Systems and Maintenance

Hardware Feature Emulation (Forward Compatibility)

HPC clusters are often heterogeneous, with older nodes lacking newer instruction sets (e.g., AVX-512, AMX). A binary compiled for a newer architecture will crash with SIGILL on an older node.

Flicker could detect these instructions and patch them to jump to a software emulation routine or a scalar fallback implementation. This allows binaries optimized for the latest hardware to run (albeit slower) on legacy nodes for testing or resource-filling purposes.

Fault Injection

To certify software for mission-critical environments, developers must verify how it handles hardware errors.

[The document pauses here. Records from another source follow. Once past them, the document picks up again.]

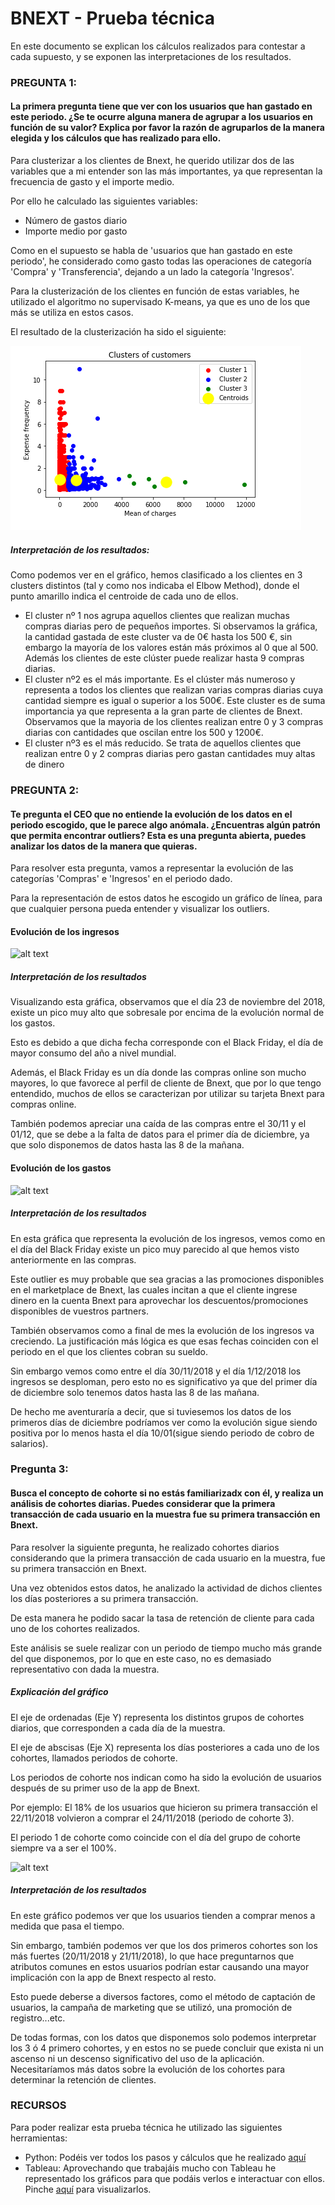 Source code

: # BNEXT - Prueba técnica

En este documento se explican los cálculos realizados para contestar a cada supuesto, y se exponen las interpretaciones de los resultados.

### PREGUNTA 1: 
#### La primera pregunta tiene que ver con los usuarios que han gastado en este periodo. ¿Se te ocurre alguna manera de agrupar a los usuarios en función de su valor? Explica por favor la razón de agruparlos de la manera elegida y los cálculos que has realizado para ello.

Para clusterizar a los clientes de Bnext, he querido utilizar dos de las variables que a mi entender son las más importantes, ya que representan la frecuencia de gasto y el importe medio.

Por ello he calculado las siguientes variables:
- Número de gastos diario
- Importe medio por gasto

Como en el supuesto se habla de 'usuarios que han gastado en este periodo', he considerado como gasto todas las operaciones de categoría 'Compra' y 'Transferencia', dejando a un lado la categoría 'Ingresos'.

Para la clusterización de los clientes en función de estas variables, he utilizado el algoritmo no supervisado K-means, ya que es uno de los que más se utiliza en estos casos.

El resultado de la clusterización ha sido el siguiente:

![alt text](https://github.com/galanx22/Bnext/blob/master/Imágenes/Clusterización%20K-Means.PNG)


##### Interpretación de los resultados:

Como podemos ver en el gráfico, hemos clasificado a los clientes en 3 clusters distintos (tal y como nos indicaba el Elbow Method), donde el punto amarillo indica el centroide de cada uno de ellos.

- El cluster nº 1 nos agrupa aquellos clientes que realizan muchas compras diarias pero de pequeños importes. Si observamos la gráfica, la cantidad gastada de este cluster va de 0€ hasta los 500 €, sin embargo la mayoría de los valores están más próximos al 0 que al 500. Además los clientes de este clúster puede realizar hasta 9 compras diarias. 
- El cluster nº2 es el más importante. Es el clúster más numeroso y representa a todos los clientes que realizan varias compras diarias cuya cantidad siempre es igual o superior a los 500€. Este cluster es de suma importancia ya que representa a la gran parte de clientes de Bnext. Observamos que la mayoria de los clientes realizan entre 0 y 3 compras diarias con cantidades que oscilan entre los 500 y 1200€. 
- El cluster nº3 es el más reducido. Se trata de aquellos clientes que realizan entre 0 y 2 compras diarias pero gastan cantidades muy altas de dinero



### PREGUNTA 2:
#### Te pregunta el CEO que no entiende la evolución de los datos en el periodo escogido, que le parece algo anómala. ¿Encuentras algún patrón que permita encontrar outliers? Esta es una pregunta abierta, puedes analizar los datos de la manera que quieras. 

Para resolver esta pregunta, vamos a representar la evolución de las categorías 'Compras' e 'Ingresos' en el periodo dado.

Para la representación de estos datos he escogido un gráfico de línea, para que cualquier persona pueda entender y visualizar los outliers.

#### Evolución de los ingresos

![alt text](https://github.com/galanx22/Bnext/blob/master/Imágenes/Income%20Evolution.PNG)


##### Interpretación de los resultados

Visualizando esta gráfica, observamos que  el día 23 de noviembre del 2018, existe un pico muy alto que sobresale por encima de la evolución normal de los gastos.

Esto es debido a que dicha fecha corresponde con el Black Friday, el día de mayor consumo del año a nivel mundial.

Además, el Black Friday es un día donde las compras online son mucho mayores, lo que favorece al perfil de cliente de Bnext, que por lo que tengo entendido, muchos de ellos se caracterizan por utilizar su tarjeta Bnext para compras online.

También podemos apreciar una caída de las compras entre el 30/11 y el 01/12, que se debe a la falta de datos para el primer día de diciembre, ya que solo disponemos de datos hasta las 8 de la mañana.


#### Evolución de los gastos

![alt text](https://github.com/galanx22/Bnext/blob/master/Imágenes/Puchases%20evolution.PNG)


##### Interpretación de los resultados

En esta gráfica que representa la evolución de los ingresos, vemos como en el día del Black Friday existe un pico muy parecido al que hemos visto anteriormente en las compras.

Este outlier es muy probable que sea gracias a las promociones disponibles en el marketplace de Bnext, las cuales incitan a que el cliente ingrese dinero en la cuenta Bnext para aprovechar los descuentos/promociones disponibles de vuestros partners.

También observamos como a final de mes la evolución de los ingresos va creciendo. La justificación más lógica es que esas fechas coinciden con el periodo en el que los clientes cobran su sueldo.

Sin embargo vemos como entre el día 30/11/2018 y el día 1/12/2018 los ingresos se desploman, pero esto no es significativo ya que del primer día de diciembre solo tenemos datos hasta las 8 de las mañana.

De hecho me aventuraría a decir, que si tuviesemos los datos de los primeros días de diciembre podríamos ver como la evolución sigue siendo positiva por lo menos hasta el día 10/01(sigue siendo periodo de cobro de salarios). 



### Pregunta 3: 
#### Busca el concepto de cohorte si no estás familiarizadx con él, y realiza un análisis de cohortes diarias. Puedes considerar que la primera transacción de cada usuario en la muestra fue su primera transacción en Bnext. 


Para resolver la siguiente pregunta, he realizado cohortes diarios considerando que la primera transacción de cada usuario en la muestra, fue su primera transacción en Bnext.

Una vez obtenidos estos datos, he analizado la actividad de dichos clientes los días posteriores a su primera transacción.

De esta manera he podido sacar la tasa de retención de cliente para cada uno de los cohortes realizados.

Este análisis se suele realizar con un periodo de tiempo mucho más grande del que disponemos, por lo que en este caso, no es demasiado representativo con dada la muestra.


##### Explicación del gráfico

El eje de ordenadas (Eje Y) representa los distintos grupos de cohortes diarios, que corresponden a cada día de la muestra.

El eje de abscisas (Eje X) representa los días posteriores a cada uno de los cohortes, llamados periodos de cohorte.

Los periodos de cohorte nos indican como ha sido la evolución de usuarios después de su primer uso de la app de Bnext.

Por ejemplo: El 18% de los usuarios que hicieron su primera transacción el 22/11/2018 volvieron a comprar el 24/11/2018 (periodo de cohorte 3).

El periodo 1 de cohorte como coincide con el día del grupo de cohorte siempre va a ser el 100%.



![alt text](https://github.com/galanx22/Bnext/blob/master/Imágenes/Cohorts%20-%20User%20Retention.PNG)



##### Interpretación de los resultados

En este gráfico podemos ver que los usuarios tienden a comprar menos a medida que pasa el tiempo.

Sin embargo, también podemos ver que los dos primeros cohortes son los más fuertes (20/11/2018 y 21/11/2018), lo que hace preguntarnos que atributos comunes en estos usuarios podrían estar causando una mayor implicación con la app de Bnext respecto al resto.

Esto puede deberse a diversos factores, como el método de captación de usuarios, la campaña de marketing que se utilizó, una promoción de registro...etc.

De todas formas, con los datos que disponemos solo podemos interpretar los 3 ó 4 primero cohortes, y en estos no se puede concluir que exista ni un ascenso ni un descenso significativo del uso de la aplicación. Necesitaríamos más datos sobre la evolución de los cohortes para determinar la retención de clientes.



### RECURSOS

Para poder realizar esta prueba técnica he utilizado las siguientes herramientas:

- Python: Podéis ver todos los pasos y cálculos que he realizado [aquí](https://www.google.com) 
- Tableau: Aprovechando que trabajáis mucho con Tableau he representado los gráficos para que podáis verlos e interactuar con ellos. Pinche [aquí](https://www.google.com) para visualizarlos.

Flicker could instrument instructions to probabilistically flip bits in registers or memory ("Bit-flip injection"), or intercept syscalls to return error codes (e.g., returning ENOSPC on write). It can also simulate malfunctioning or intermittent devices by corrupting buffers returned by read. This allows testing error recovery paths without physical hardware damage.

Record/Replay Engine

Debugging non-deterministic bugs (race conditions) is difficult because they are hard to reproduce. By intercepting all sources of non-determinism (syscalls, rdtsc, atomic instructions, signals), Flicker could record a trace of an execution. This trace can be replayed later to force the exact same execution path, allowing developers to debug the error state interactively.